旅の徒然に考えていた。
ちょうど鞄の中に入れて持ち歩いていた本は、梅田のかっぱ横丁で
100円で買った落合信彦氏の「国際情報」という1990年春の本である。
この人ほど胡散臭さと怪しい情報通めいた御仁はおるまい。
アサヒビールのスーパードライの初代CMキャラだった記憶も懐かしい。
みんな笑い者にしてしまったけれど、僕は今で言う佐藤優のハシリに
梶原一騎を足したようなテーストがたまらなく懐かしい。
大藪春彦のバイオレンスを本気で読んでいたころは、この人くらいの
キャラが必要とされていた時代だったのである。
ワンコインで買った「独りイミダス」としてこの本を読んでいると
1989年という「時代が動いた」ものすごい年を振り返るのに実に好都合だ。
今は情報や謀略のことを「インテリジェンス」と佐藤優が普通に使い、
手嶋龍一などと普及させてしまったが、大落合先生の国際情報は、その後の
世界の動きを目で追って行く意味でも実にありがたい。所々予想が外れているのも
ご愛嬌である。
23年前のこの年は、6月4日の天安門事件とホメイニの死から始まり
秋から年末にかけての東欧のビロード革命と東ドイツの終焉による、
ベルリンの壁の崩壊という、手に汗を握る国際情勢の大変換の年であった。
日本はというと、1月7日に「昭和」が終わり、平成に変わるが、株価は
年末までに史上最高の4万円寸前まで上昇した。
日本の自動車産業は、空前の豊作年と言われる。日産スカイライン(GTR)、
ユーノスロードスター、初代レガシー、初代セルシオ、対抗馬のインフィニティ、
フェアレディZ(32型)、ホンダNSXも正式デビューは翌90年にずれこんだが
89年にはその姿を現していた。
そんな1年を遠い過去の記憶と共に想起しながら、地味な東欧の歴史のことを
旅のあいまにゆっくりと振り返ることにした。
落合本によると、とかく高く評価しているのはゴルビーことゴルバチョフ・ソ連
元大統領の行動力だ。ワルシャワ機構体制をなぜ終わらせることになったのか。
教条主義的な社会主義が、錆び付いた体制の維持だけの時代遅れのスクラップと
なったことまでの足がかりが書かれていて面白い。
この本が書かれた1990年は、日本は空前の好景気の夢に包まれており、現実に欧州で
起きていることの相対的、客観的評価が非常に疎かった。落合でも、東西対立と
冷戦の終結したことで、米国の軍事産業は不要のものになると推理している。
ところで東欧の1つ1つの国々をつぶさに評価しているのは今読んでも非常に面白い。
ポーランド、ハンガリー、チェコスロバキア(その後分裂)、ルーマニアと、
その直前までの喉元に唾が込上げるような緊迫感と、50、60年代にソ連が何を
したか。1970年代は東欧諸国にとり腐敗が進み、崩壊するまでの序曲になったことが
書かれている。
さてブログのハンドルを少し切る。
お国柄と民族性は少しずつ異なる。東ドイツを含め、工業力のある衛星国家たちは
ホンネではソ連がイヤでイヤでしょうがなかった。でもうっかりすれば粛正される。
国家として弾圧された「プラハの春」のチェコと、「連帯」を掲げて80年代を
突っ走ったポーランド人、ワレサの人間的な側面が凍り付いた体制を少しずつ崩した
のである。
一時は東欧の優等生と言われたルーマニアは、まだチャウシエスク時代の非人間的な
冷血政治の弊害から抜け出せていない。人間が普通の生き方を取り戻すには、長い
時間と、何を信じていいのか、それを払拭できないと、国家の正常化も進まないのである。
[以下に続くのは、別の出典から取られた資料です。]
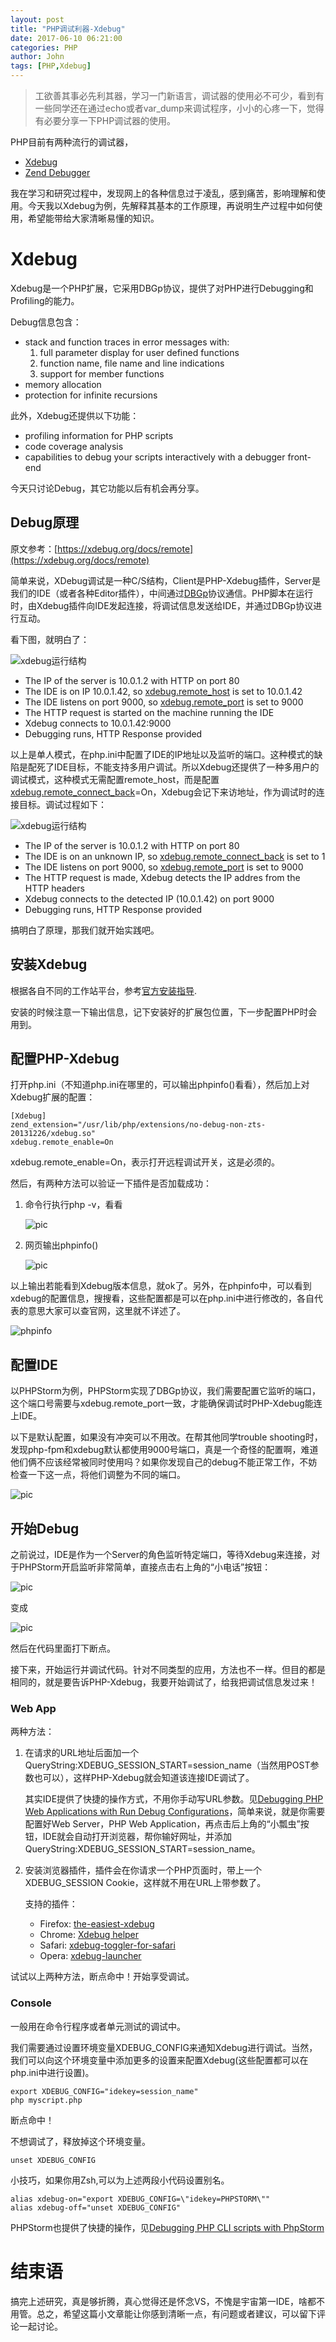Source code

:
 ```yaml
---
layout: post
title: "PHP调试利器-Xdebug"
date: 2017-06-10 06:21:00
categories: PHP
author: John
tags: [PHP,Xdebug]
---
```


> 工欲善其事必先利其器，学习一门新语言，调试器的使用必不可少，看到有一些同学还在通过echo或者var_dump来调试程序，小小的心疼一下，觉得有必要分享一下PHP调试器的使用。

<!-- more -->

PHP目前有两种流行的调试器，

* [Xdebug](https://xdebug.org/)
* [Zend Debugger](https://www.zend.com/en/products/server/z-ray)

我在学习和研究过程中，发现网上的各种信息过于凌乱，感到痛苦，影响理解和使用。今天我以Xdebug为例，先解释其基本的工作原理，再说明生产过程中如何使用，希望能带给大家清晰易懂的知识。

# Xdebug

Xdebug是一个PHP扩展，它采用DBGp协议，提供了对PHP进行Debugging和Profiling的能力。

Debug信息包含：

* stack and function traces in error messages with:
	1. full parameter display for user defined functions
	2. function name, file name and line indications
	3. support for member functions
* memory allocation
* protection for infinite recursions

此外，Xdebug还提供以下功能：

* profiling information for PHP scripts
* code coverage analysis
* capabilities to debug your scripts interactively with a debugger front-end

今天只讨论Debug，其它功能以后有机会再分享。

## Debug原理

原文参考：[https://xdebug.org/docs/remote](https://xdebug.org/docs/remote)

简单来说，XDebug调试是一种C/S结构，Client是PHP-Xdebug插件，Server是我们的IDE（或者各种Editor插件），中间通过[DBGp](https://xdebug.org/docs-dbgp.php)协议通信。PHP脚本在运行时，由Xdebug插件向IDE发起连接，将调试信息发送给IDE，并通过DBGp协议进行互动。

看下图，就明白了：

![xdebug运行结构](https://xdebug.org/images/docs/dbgp-setup.gif)

* The IP of the server is 10.0.1.2 with HTTP on port 80
* The IDE is on IP 10.0.1.42, so [xdebug.remote_host](https://xdebug.org/docs/all_settings#remote_host) is set to 10.0.1.42
* The IDE listens on port 9000, so [xdebug.remote_port](https://xdebug.org/docs/all_settings#remote_port) is set to 9000
* The HTTP request is started on the machine running the IDE
* Xdebug connects to 10.0.1.42:9000
* Debugging runs, HTTP Response provided

以上是单人模式，在php.ini中配置了IDE的IP地址以及监听的端口。这种模式的缺陷是配死了IDE目标，不能支持多用户调试。所以Xdebug还提供了一种多用户的调试模式，这种模式无需配置remote_host，而是配置[xdebug.remote_connect_back](https://xdebug.org/docs/all_settings#remote_connect_back)=On，Xdebug会记下来访地址，作为调试时的连接目标。调试过程如下：

![xdebug运行结构](https://xdebug.org/images/docs/dbgp-setup2.gif)

* The IP of the server is 10.0.1.2 with HTTP on port 80
* The IDE is on an unknown IP, so [xdebug.remote_connect_back](https://xdebug.org/docs/all_settings#remote_connect_back) is set to 1
* The IDE listens on port 9000, so [xdebug.remote_port](https://xdebug.org/docs/all_settings#remote_port) is set to 9000
* The HTTP request is made, Xdebug detects the IP addres from the HTTP headers
* Xdebug connects to the detected IP (10.0.1.42) on port 9000
* Debugging runs, HTTP Response provided

搞明白了原理，那我们就开始实践吧。

## 安装Xdebug

根据各自不同的工作站平台，参考[官方安装指导](https://xdebug.org/docs/install).

安装的时候注意一下输出信息，记下安装好的扩展包位置，下一步配置PHP时会用到。

## 配置PHP-Xdebug

打开php.ini（不知道php.ini在哪里的，可以输出phpinfo()看看），然后加上对Xdebug扩展的配置：

```shell
[Xdebug]
zend_extension="/usr/lib/php/extensions/no-debug-non-zts-20131226/xdebug.so"
xdebug.remote_enable=On
```
xdebug.remote_enable=On，表示打开远程调试开关，这是必须的。

然后，有两种方法可以验证一下插件是否加载成功：

1. 命令行执行php -v，看看

	![pic](http://imgur.com/3UbEnNo.png)
2. 网页输出phpinfo()

	![pic](http://imgur.com/r3I8FZF.png)
	
以上输出若能看到Xdebug版本信息，就ok了。另外，在phpinfo中，可以看到xdebug的配置信息，搜搜看，这些配置都是可以在php.ini中进行修改的，各自代表的意思大家可以查官网，这里就不详述了。

![phpinfo](http://imgur.com/mYvST9x.png)

## 配置IDE
以PHPStorm为例，PHPStorm实现了DBGp协议，我们需要配置它监听的端口，这个端口号需要与xdebug.remote_port一致，才能确保调试时PHP-Xdebug能连上IDE。

以下是默认配置，如果没有冲突可以不用改。在帮其他同学trouble shooting时，发现php-fpm和xdebug默认都使用9000号端口，真是一个奇怪的配置啊，难道他们俩不应该经常被同时使用吗？如果你发现自己的debug不能正常工作，不妨检查一下这一点，将他们调整为不同的端口。

![pic](http://imgur.com/LO1jY1d.png)

## 开始Debug
之前说过，IDE是作为一个Server的角色监听特定端口，等待Xdebug来连接，对于PHPStorm开启监听非常简单，直接点击右上角的“小电话”按钮：

![pic](http://imgur.com/AkOjV7B.png)

变成

![pic](http://imgur.com/flNtKQS.png)

然后在代码里面打下断点。

接下来，开始运行并调试代码。针对不同类型的应用，方法也不一样。但目的都是相同的，就是要告诉PHP-Xdebug，我要开始调试了，给我把调试信息发过来！

### Web App
两种方法：

1. 在请求的URL地址后面加一个QueryString:XDEBUG_SESSION_START=session_name（当然用POST参数也可以），这样PHP-Xdebug就会知道该连接IDE调试了。

	其实IDE提供了快捷的操作方式，不用你手动写URL参数。见[Debugging PHP Web Applications with Run Debug Configurations](https://confluence.jetbrains.com/display/PhpStorm/Debugging+PHP+Web+Applications+with+Run+Debug+Configurations)，简单来说，就是你需要配置好Web Server，PHP Web Application，再点击后上角的“小瓢虫”按钮，IDE就会自动打开浏览器，帮你输好网址，并添加QueryString:XDEBUG_SESSION_START=session_name。
	
2. 安装浏览器插件，插件会在你请求一个PHP页面时，带上一个XDEBUG_SESSION Cookie，这样就不用在URL上带参数了。
	
	支持的插件：
	* Firefox: [the-easiest-xdebug](https://addons.mozilla.org/en-US/firefox/addon/the-easiest-xdebug/)
	* Chrome: [Xdebug helper](https://chrome.google.com/extensions/detail/eadndfjplgieldjbigjakmdgkmoaaaoc)
	* Safari: [xdebug-toggler-for-safari](http://benmatselby.posterous.com/xdebug-toggler-for-safari)
	* Opera: [xdebug-launcher](https://addons.opera.com/addons/extensions/details/xdebug-launcher/?display=en)

试试以上两种方法，断点命中！开始享受调试。

### Console

一般用在命令行程序或者单元测试的调试中。

我们需要通过设置环境变量XDEBUG_CONFIG来通知Xdebug进行调试。当然，我们可以向这个环境变量中添加更多的设置来配置Xdebug(这些配置都可以在php.ini中进行设置)。

```shell
export XDEBUG_CONFIG="idekey=session_name"
php myscript.php
```
	
断点命中！
	
不想调试了，释放掉这个环境变量。
	
```shell
unset XDEBUG_CONFIG
```
	
小技巧，如果你用Zsh,可以为上述两段小代码设置别名。
	
```shell
alias xdebug-on="export XDEBUG_CONFIG=\"idekey=PHPSTORM\""
alias xdebug-off="unset XDEBUG_CONFIG"
```
	
PHPStorm也提供了快捷的操作，见[Debugging PHP CLI scripts with PhpStorm](https://confluence.jetbrains.com/display/PhpStorm/Debugging+PHP+CLI+scripts+with+PhpStorm)
	
# 结束语
搞完上述研究，真是够折腾，真心觉得还是怀念VS，不愧是宇宙第一IDE，啥都不用管。总之，希望这篇小文章能让你感到清晰一点，有问题或者建议，可以留下评论一起讨论。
それを読みながら思ったのは、冷戦下時代の東欧ではいかにしてソ連に抵抗したか。
案外大事なのは、顔色を伺っているようであっても、実は少しずつ民主化や独自性を
出そうと、各国が工夫していたところが面白い。それは体制崩壊後に早く芽を出し、
一足飛びに20年後の現在に活かされているかというと、まだ判断は微妙だ。
私はこれを読んで非常に規制の強かった80年代までの日本の自動車改造について
連想せざるを得なかった。1960年代、青空天井のように自由であった自動車の
改造は、公害と暴走族の社会問題で、70年代後半から、がんじがらめに取り締まられ
るようになった。
車高を下げ、幅広タイヤを履かせ、オーバーフェンダーやエアロスポイラー等の外装に
手を加えることは、手厳しく取り締まられた。
それでも、改造車は80年代の半ばまで、こっそりひっそりと支持を得ていたと思う。
当時の暴走族の問題性は、反社会的勢力と見なされることもあった。集団で暴れる
ことの迷惑は、厳しく指弾されたが、当時不快な思いをされたことを連想された
方には申し訳ないと思う。ただ、暴走族=改造車という発想は致し方ないが、
これにより車を改造すること、軽くいじることでさえ、日本では大幅に後退して
しまった。
日本のモータースポーツが欧州のような市民権を得られなかったのは、最大の原因は
この当局の判断ミスだろうと思う。
健全な自動車趣味と、自動車に期待するカスタム性、自分で愛車を作り上げることは
日本では殆ど不可能であった時代が20年くらい続いたのである。こうして若者は
少しずつクルマから離れて行ったのも自明の理である。
あの一番厳しかった時代にも、当局の判断に対し、「このくらいなら大丈夫だろう」
と半分ユーモアセンスたっぷりに、タイヤ幅を1センチずつ広げて行くような「抵抗」
を試みるヤツもいた。
雑誌「ホリデーオート」の「Oh! my街道レーサー」のコーナーには、ギャグや今的に
受けをたっぷり狙った改造車が、毎号投稿されていた。
ただその中には、今でも評価できそうなセンスの良いのもたまに散見できた。
ソ連の恐るべき影響下の時代にも、イエスマンになり切れず、いつか頭の上の重しが
無くなったら自由に生きて行くと考えた人が居たから、社会体制は変わって行った。
クルマなんてもう、いじって乗るなんてバカみたい。そう殆どの人が完成品に疑問を
持たずに乗り、リコールのニュースだけに反応する。
いったいどちらが幸福なんだろう。
どちらも過去の話になって、20年以上が経過してしまった。
100円の古書がまだ新しかった頃、日本ではあんなに沢山の新車がでたことも
今では塗り替えられぬ、過去の栄光に過ぎないのだろうか。